The primary endpoint of the study was the proportion of patients with negative sputum cultures after eight weeks of treatment. We assumed that the conversion rate in the control arm (ethambutol) would be 65% (
8), and that moxifloxacin would increase this by 20% to 85%. To achieve a power of 0.8 with an alpha of 0.05, we needed 70 evaluable patients in each arm of the trial. We aimed to enroll 85 per arm to allow for exclusions based on negative initial culture, growth of nontuberculous mycobacteria, or baseline drug resistance. The primary endpoint of the trial, culture conversion, was assessed in a modified intention to treat analysis where those whose baseline cultures were either negative, contaminated or contained drug-resistant
M. tuberculosis were excluded and where all missing week-8 results were considered to be failures (missing=failure). We also analyzed all patients with available Week 8 cultures (evaluable analysis). Multivariate logistic regression was performed using treatment allocation, selected baseline characteristics as covariates and culture conversion as the dependent variable. Time to conversion of sputum cultures to negative was estimated by the Kaplan-Meier method and the difference in median times was compared using the log-rank test. All analyses were performed using STATA Version 9 (STATA Corp., College Station, TX, USA).

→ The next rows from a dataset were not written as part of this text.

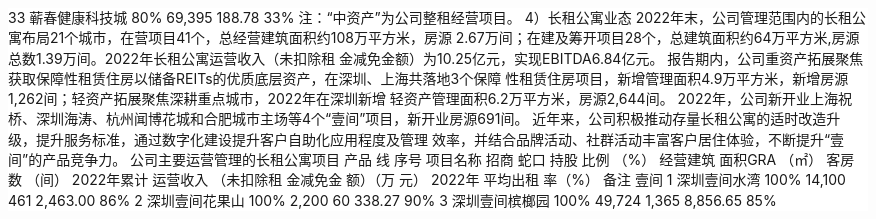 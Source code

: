 33
蕲春健康科技城
80%
69,395
188.78
33%
注：“中资产”为公司整租经营项目。
4）长租公寓业态
2022年末，公司管理范围内的长租公寓布局21个城市，在营项目41个，总经营建筑面积约108万平方米，房源
2.67万间；在建及筹开项目28个，总建筑面积约64万平方米,房源总数1.39万间。2022年长租公寓运营收入（未扣除租
金减免金额）为10.25亿元，实现EBITDA6.84亿元。
报告期内，公司重资产拓展聚焦获取保障性租赁住房以储备REITs的优质底层资产，在深圳、上海共落地3个保障
性租赁住房项目，新增管理面积4.9万平方米，新增房源1,262间；轻资产拓展聚焦深耕重点城市，2022年在深圳新增
轻资产管理面积6.2万平方米，房源2,644间。
2022年，公司新开业上海祝桥、深圳海涛、杭州闻博花城和合肥城市主场等4个“壹间”项目，新开业房源691间。
近年来，公司积极推动存量长租公寓的适时改造升级，提升服务标准，通过数字化建设提升客户自助化应用程度及管理
效率，并结合品牌活动、社群活动丰富客户居住体验，不断提升“壹间”的产品竞争力。
公司主要运营管理的长租公寓项目
产品
线
序号
项目名称
招商
蛇口
持股
比例
（%）
经营建筑
面积GRA
（㎡）
客房数
（间）
2022年累计
运营收入
（未扣除租
金减免金
额）（万
元）
2022年
平均出租
率（%）
备注
壹间
1
深圳壹间水湾
100%
14,100
461
2,463.00
86%
2
深圳壹间花果山
100%
2,200
60
338.27
90%
3
深圳壹间槟榔园
100%
49,724
1,365
8,856.65
85% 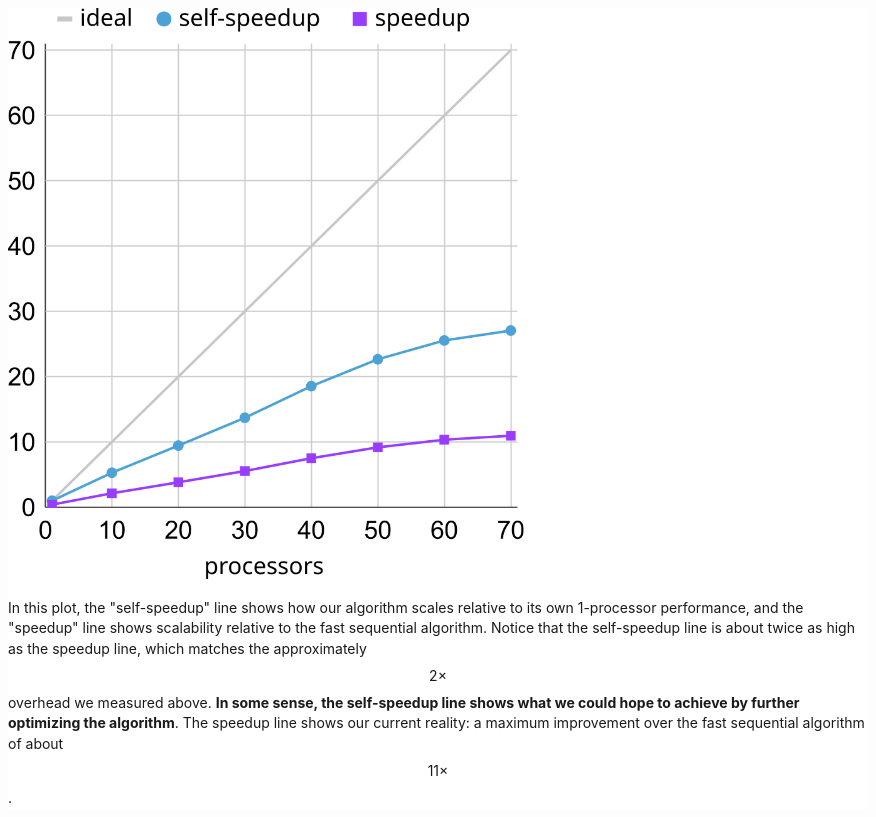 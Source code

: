 <img id="speedup-plot" width="60%" src="/assets/reverb/plot.svg">

In this plot, the "self-speedup" line shows how our algorithm scales relative
to its own 1-processor performance, and the "speedup" line shows scalability
relative to the fast sequential algorithm. Notice that the self-speedup line
is about twice as high as the speedup line, which matches the
approximately $$2\times$$ overhead we measured above.
**In some sense, the self-speedup line shows what we could hope to achieve by
further optimizing the algorithm**. The speedup line shows our current
reality: a maximum improvement over the fast sequential algorithm of about
$$11\times$$.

Ethical review of the protocol was obtained from the Johns Hopkins Medicine Institutional Review Board and the Ethics Committee of the Federal University of Rio de Janeiro, the National Ethics Committee of the Ministry of Health (CONEP), Brasilia and the Agencia Nacional de Vigilancia Sanitaria (ANVISA), Brazil.
Role of the Funding Source
The study was funded by the Office of Orphan Product Development, United States Food and Drug Administration and was registered as a clinical trial at
Clinicaltrials.gov. Additional support for training was provided by the Fogarty International Center of the National Institutes of Health, and a career development grant helped support Dr. Chaisson’s participation. None of the funding agencies was involved in the design, conduct or analysis of the study. The Investigational New Drug Office of the Food and Drug Administration reviewed the protocol and made suggestions regarding the study design prior to initiation of the trial, but this was unrelated to any funding decisions. The decision to publish was made solely by the authors and the funding agencies did not review or approve the manuscript. Bayer Healthcare donated moxifloxacin and matching placebo for the trial, but had no input into the study design, execution or analysis.